(Task description) Print each line from the start of the records below up through the line where "so that the" is found, exactly as given.

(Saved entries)
>>>

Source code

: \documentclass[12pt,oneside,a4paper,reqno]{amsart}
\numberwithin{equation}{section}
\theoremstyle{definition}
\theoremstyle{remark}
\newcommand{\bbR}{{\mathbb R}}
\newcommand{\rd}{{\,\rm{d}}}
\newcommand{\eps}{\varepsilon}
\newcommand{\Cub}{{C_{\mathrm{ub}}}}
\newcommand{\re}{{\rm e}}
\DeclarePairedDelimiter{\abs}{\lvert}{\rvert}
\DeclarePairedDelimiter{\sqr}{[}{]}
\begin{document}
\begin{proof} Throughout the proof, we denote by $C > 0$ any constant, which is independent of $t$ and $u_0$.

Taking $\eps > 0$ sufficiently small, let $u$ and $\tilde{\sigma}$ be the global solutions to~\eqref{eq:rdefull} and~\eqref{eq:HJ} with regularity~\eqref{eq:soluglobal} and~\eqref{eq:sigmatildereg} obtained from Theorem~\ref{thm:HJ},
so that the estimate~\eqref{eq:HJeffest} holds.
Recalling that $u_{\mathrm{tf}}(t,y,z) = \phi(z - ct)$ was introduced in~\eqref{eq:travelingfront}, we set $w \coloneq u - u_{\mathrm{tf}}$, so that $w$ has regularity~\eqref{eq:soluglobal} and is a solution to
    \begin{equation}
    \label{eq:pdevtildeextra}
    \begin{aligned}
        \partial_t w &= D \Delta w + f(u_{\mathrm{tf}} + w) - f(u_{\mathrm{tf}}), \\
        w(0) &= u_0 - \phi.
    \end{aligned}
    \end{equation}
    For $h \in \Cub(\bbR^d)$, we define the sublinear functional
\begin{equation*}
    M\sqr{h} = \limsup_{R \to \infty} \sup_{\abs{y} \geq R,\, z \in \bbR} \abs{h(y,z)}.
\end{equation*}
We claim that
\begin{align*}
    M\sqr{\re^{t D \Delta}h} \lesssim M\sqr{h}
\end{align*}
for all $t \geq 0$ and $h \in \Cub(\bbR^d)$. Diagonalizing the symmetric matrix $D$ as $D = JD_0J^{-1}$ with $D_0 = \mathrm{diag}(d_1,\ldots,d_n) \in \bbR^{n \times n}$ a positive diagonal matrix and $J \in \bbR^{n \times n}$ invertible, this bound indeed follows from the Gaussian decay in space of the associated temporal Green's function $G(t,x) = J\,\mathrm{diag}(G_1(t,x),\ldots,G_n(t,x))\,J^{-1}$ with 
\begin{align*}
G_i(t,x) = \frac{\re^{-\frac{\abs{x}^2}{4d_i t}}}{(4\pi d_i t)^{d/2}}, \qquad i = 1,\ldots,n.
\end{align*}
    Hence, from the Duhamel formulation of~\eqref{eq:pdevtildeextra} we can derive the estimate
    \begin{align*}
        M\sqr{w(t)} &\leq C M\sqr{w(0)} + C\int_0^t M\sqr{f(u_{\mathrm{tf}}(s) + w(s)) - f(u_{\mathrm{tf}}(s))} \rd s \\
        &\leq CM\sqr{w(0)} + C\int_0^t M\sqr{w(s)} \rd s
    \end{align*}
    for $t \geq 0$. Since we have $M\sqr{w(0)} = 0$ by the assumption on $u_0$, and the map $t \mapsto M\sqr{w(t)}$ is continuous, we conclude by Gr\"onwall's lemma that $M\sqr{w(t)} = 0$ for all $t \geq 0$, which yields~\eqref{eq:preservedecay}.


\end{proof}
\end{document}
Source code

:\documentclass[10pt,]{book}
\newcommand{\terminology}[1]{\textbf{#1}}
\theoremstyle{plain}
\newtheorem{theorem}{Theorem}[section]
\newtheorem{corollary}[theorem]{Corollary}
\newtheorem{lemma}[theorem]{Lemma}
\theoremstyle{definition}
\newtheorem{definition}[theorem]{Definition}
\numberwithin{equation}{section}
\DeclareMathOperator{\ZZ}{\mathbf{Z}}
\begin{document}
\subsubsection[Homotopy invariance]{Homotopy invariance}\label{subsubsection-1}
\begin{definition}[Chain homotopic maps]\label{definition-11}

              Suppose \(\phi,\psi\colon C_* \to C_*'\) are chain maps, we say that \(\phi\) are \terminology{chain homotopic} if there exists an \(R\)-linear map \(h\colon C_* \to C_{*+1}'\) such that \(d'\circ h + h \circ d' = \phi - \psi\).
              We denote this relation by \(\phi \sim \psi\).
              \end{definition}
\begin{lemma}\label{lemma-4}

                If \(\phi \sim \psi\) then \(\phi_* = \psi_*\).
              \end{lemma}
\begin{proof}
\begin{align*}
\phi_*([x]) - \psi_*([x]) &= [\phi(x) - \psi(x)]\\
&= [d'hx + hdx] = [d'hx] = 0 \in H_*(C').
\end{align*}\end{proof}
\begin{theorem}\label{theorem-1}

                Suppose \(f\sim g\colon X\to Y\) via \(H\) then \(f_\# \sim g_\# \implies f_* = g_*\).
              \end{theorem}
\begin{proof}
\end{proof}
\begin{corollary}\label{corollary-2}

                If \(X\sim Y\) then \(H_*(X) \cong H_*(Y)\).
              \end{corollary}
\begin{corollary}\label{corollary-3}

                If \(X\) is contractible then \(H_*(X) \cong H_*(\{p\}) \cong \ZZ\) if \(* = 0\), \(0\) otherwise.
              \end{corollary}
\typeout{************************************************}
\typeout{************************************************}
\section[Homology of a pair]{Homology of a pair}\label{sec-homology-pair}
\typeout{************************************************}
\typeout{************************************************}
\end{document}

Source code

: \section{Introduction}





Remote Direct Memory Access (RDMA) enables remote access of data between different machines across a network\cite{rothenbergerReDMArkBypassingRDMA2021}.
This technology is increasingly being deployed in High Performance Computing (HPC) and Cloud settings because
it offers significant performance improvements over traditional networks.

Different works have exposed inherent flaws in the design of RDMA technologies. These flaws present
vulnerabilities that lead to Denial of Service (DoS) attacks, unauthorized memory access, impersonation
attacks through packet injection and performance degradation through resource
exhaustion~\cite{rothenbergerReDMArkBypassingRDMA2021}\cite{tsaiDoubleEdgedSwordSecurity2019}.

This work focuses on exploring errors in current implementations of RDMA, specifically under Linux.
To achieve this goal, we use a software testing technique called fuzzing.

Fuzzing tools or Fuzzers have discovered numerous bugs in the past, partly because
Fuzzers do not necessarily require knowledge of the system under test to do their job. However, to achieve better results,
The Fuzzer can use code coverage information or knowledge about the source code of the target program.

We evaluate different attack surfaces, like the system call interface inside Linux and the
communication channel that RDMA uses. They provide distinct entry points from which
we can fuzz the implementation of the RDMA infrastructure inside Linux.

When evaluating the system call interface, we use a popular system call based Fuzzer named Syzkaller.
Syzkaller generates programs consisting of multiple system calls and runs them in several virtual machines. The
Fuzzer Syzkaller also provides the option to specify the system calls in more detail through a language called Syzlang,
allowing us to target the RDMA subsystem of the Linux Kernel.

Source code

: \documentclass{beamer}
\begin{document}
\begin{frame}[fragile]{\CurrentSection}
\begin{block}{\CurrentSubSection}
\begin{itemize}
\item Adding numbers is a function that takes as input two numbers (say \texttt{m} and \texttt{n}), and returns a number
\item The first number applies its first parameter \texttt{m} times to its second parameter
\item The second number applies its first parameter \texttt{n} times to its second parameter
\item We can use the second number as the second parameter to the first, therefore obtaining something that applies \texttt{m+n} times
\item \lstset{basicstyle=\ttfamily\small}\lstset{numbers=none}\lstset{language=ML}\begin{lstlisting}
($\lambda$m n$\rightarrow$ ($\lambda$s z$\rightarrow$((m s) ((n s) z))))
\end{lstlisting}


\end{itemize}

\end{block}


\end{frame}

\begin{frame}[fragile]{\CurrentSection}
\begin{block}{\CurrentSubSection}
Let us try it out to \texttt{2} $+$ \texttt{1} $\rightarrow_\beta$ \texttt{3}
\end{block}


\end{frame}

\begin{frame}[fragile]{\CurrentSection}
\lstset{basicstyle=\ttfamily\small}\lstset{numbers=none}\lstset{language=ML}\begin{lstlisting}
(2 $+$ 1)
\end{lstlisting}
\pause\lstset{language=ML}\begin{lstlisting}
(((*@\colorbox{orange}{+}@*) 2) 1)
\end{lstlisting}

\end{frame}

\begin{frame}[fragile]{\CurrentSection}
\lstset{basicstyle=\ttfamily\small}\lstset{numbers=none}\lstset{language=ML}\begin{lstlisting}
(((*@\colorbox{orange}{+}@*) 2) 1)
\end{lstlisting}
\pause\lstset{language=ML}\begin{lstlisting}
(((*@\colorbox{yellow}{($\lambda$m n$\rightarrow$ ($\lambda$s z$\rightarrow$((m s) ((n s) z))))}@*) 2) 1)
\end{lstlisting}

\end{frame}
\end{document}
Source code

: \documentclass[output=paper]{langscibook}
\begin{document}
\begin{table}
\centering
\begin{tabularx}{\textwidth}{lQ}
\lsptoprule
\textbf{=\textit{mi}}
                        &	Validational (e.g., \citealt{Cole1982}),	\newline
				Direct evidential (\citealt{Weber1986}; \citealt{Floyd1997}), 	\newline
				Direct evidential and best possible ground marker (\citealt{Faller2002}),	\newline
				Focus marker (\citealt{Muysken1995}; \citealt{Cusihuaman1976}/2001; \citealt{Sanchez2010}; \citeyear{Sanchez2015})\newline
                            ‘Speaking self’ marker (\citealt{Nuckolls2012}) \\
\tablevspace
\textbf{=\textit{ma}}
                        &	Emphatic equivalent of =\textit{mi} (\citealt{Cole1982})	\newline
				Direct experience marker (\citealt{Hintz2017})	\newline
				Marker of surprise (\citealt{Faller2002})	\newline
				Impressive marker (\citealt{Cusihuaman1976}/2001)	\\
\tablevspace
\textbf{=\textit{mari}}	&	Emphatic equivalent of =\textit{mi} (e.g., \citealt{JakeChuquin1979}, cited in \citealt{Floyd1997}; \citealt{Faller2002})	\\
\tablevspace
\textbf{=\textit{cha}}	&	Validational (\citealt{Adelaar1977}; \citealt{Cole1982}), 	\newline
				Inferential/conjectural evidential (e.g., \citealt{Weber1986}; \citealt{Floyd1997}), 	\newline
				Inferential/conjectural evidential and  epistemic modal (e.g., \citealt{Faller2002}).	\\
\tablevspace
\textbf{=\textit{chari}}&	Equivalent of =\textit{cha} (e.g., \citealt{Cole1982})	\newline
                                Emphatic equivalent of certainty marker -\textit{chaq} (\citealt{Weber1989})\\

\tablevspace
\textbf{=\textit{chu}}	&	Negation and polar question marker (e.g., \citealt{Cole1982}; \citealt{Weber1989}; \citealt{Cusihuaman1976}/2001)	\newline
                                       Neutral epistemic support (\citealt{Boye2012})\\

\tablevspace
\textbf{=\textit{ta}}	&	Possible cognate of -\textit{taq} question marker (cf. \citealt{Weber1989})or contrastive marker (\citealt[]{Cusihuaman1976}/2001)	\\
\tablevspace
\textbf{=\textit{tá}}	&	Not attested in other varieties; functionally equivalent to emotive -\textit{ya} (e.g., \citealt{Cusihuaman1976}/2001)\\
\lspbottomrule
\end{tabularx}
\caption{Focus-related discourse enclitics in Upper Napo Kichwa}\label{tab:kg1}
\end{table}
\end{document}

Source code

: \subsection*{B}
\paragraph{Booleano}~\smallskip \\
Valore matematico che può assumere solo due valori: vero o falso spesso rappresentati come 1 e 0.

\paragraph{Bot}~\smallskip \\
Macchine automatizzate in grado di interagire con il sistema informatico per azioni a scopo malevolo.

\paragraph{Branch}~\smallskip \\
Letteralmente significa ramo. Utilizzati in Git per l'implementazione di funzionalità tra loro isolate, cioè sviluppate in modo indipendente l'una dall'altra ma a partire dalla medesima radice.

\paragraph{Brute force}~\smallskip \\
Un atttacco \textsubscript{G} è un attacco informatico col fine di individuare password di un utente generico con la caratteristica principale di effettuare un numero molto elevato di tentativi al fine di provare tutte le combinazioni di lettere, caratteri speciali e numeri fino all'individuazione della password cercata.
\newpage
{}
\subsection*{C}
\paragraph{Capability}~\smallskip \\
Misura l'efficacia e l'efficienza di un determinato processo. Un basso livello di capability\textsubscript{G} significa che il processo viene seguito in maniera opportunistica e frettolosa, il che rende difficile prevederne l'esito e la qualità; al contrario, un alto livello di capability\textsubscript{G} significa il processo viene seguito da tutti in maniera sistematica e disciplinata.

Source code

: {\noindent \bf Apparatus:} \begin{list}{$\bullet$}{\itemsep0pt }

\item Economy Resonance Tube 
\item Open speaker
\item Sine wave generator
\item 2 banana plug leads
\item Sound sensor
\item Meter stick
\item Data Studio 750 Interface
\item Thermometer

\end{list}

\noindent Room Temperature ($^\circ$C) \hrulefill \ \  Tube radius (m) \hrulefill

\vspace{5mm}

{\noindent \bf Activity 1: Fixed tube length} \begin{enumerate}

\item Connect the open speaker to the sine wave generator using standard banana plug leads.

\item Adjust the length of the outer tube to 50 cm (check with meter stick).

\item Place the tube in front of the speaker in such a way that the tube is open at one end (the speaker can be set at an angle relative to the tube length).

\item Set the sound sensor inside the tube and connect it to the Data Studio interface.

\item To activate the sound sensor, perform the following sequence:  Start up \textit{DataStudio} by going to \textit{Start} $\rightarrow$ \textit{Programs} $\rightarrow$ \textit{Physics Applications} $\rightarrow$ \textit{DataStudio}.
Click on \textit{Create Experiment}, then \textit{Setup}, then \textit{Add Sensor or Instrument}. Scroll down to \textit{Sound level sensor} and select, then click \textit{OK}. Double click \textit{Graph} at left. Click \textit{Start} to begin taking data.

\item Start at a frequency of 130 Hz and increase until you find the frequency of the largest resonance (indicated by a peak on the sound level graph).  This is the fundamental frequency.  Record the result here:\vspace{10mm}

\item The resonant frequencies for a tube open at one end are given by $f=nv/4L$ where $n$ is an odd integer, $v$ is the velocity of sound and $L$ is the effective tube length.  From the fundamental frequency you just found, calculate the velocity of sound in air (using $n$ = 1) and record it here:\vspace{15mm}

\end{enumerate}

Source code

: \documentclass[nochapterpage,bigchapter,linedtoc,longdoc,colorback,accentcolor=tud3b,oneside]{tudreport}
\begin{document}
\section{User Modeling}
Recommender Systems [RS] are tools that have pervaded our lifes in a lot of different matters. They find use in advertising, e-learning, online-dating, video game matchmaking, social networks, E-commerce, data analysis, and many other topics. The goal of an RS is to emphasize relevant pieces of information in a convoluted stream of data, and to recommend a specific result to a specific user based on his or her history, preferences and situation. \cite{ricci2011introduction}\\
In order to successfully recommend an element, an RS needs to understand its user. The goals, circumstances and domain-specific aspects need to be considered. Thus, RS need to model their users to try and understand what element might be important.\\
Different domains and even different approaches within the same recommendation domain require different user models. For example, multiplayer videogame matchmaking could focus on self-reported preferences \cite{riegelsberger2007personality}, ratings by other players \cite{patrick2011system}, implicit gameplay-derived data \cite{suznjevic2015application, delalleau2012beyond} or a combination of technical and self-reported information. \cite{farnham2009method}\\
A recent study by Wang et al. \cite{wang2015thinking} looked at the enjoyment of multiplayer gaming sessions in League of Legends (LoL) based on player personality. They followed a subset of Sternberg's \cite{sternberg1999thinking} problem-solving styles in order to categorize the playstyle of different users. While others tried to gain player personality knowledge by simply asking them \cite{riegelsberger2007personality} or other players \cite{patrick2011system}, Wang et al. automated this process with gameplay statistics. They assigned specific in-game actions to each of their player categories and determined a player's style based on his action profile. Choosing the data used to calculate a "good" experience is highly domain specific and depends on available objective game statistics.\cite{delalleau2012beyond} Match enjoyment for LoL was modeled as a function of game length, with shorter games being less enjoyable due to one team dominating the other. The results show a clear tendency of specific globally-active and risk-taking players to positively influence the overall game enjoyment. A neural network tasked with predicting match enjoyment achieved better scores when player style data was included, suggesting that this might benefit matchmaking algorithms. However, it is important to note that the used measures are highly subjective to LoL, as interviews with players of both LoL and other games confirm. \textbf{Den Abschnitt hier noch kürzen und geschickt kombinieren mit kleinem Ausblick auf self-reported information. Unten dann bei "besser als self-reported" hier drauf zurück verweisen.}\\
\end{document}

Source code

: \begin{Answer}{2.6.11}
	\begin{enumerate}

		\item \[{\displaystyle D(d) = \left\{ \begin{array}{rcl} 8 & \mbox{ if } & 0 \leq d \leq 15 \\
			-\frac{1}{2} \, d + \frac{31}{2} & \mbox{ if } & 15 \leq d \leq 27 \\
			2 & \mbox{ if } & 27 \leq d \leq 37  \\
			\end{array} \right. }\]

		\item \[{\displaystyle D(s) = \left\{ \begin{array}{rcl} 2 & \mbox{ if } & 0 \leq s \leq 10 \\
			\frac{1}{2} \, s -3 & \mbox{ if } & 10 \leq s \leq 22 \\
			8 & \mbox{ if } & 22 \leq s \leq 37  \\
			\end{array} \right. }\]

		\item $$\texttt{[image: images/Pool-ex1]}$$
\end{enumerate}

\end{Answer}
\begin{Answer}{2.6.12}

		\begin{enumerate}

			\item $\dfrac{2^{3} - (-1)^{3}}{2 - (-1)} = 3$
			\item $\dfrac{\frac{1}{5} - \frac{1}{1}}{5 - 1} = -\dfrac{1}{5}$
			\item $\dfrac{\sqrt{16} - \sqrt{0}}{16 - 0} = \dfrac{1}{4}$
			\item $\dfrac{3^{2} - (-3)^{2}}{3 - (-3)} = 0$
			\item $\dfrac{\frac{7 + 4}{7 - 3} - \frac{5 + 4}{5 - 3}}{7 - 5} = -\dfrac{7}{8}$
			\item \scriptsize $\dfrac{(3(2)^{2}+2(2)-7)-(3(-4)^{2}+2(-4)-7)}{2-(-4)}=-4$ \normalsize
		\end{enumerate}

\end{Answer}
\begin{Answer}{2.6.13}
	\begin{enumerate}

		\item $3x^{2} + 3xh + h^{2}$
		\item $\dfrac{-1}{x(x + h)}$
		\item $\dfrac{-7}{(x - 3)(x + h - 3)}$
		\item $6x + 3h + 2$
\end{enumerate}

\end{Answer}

<<<

(Result of the exercise)
Source code

: \documentclass[12pt,oneside,a4paper,reqno]{amsart}
\numberwithin{equation}{section}
\theoremstyle{definition}
\theoremstyle{remark}
\newcommand{\bbR}{{\mathbb R}}
\newcommand{\rd}{{\,\rm{d}}}
\newcommand{\eps}{\varepsilon}
\newcommand{\Cub}{{C_{\mathrm{ub}}}}
\newcommand{\re}{{\rm e}}
\DeclarePairedDelimiter{\abs}{\lvert}{\rvert}
\DeclarePairedDelimiter{\sqr}{[}{]}
\begin{document}
\begin{proof} Throughout the proof, we denote by $C > 0$ any constant, which is independent of $t$ and $u_0$.

Taking $\eps > 0$ sufficiently small, let $u$ and $\tilde{\sigma}$ be the global solutions to~\eqref{eq:rdefull} and~\eqref{eq:HJ} with regularity~\eqref{eq:soluglobal} and~\eqref{eq:sigmatildereg} obtained from Theorem~\ref{thm:HJ},
so that the estimate~\eqref{eq:HJeffest} holds.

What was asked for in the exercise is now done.